WORK ITEM
Where a line in the listing below contains the word "alpha", copy that line.

GIVEN DATA
□ □ □
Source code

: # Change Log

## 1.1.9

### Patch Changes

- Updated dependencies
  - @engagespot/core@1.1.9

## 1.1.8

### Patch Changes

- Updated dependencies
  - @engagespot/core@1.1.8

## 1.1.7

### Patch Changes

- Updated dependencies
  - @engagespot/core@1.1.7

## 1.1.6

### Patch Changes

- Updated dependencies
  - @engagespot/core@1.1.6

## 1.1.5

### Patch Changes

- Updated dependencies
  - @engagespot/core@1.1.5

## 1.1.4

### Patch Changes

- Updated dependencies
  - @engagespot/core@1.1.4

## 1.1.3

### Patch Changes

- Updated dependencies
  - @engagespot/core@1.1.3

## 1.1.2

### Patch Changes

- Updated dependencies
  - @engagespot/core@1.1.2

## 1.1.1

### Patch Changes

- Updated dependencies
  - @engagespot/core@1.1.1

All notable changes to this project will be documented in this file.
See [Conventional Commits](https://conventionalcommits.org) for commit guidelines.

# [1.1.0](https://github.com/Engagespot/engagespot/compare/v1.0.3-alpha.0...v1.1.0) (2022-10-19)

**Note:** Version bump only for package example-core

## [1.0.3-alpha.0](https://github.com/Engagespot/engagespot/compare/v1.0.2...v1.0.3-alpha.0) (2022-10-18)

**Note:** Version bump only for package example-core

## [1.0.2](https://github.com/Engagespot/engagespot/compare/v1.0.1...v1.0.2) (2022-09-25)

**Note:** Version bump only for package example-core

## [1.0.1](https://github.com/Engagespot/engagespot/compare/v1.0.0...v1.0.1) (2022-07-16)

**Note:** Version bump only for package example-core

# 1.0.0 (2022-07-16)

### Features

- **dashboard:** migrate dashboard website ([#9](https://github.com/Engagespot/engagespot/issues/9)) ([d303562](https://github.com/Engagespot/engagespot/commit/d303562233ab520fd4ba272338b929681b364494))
□ □ □
RESPONSE AREA
# [1.1.0](https://github.com/Engagespot/engagespot/compare/v1.0.3-alpha.0...v1.1.0) (2022-10-19)
## [1.0.3-alpha.0](https://github.com/Engagespot/engagespot/compare/v1.0.2...v1.0.3-alpha.0) (2022-10-18)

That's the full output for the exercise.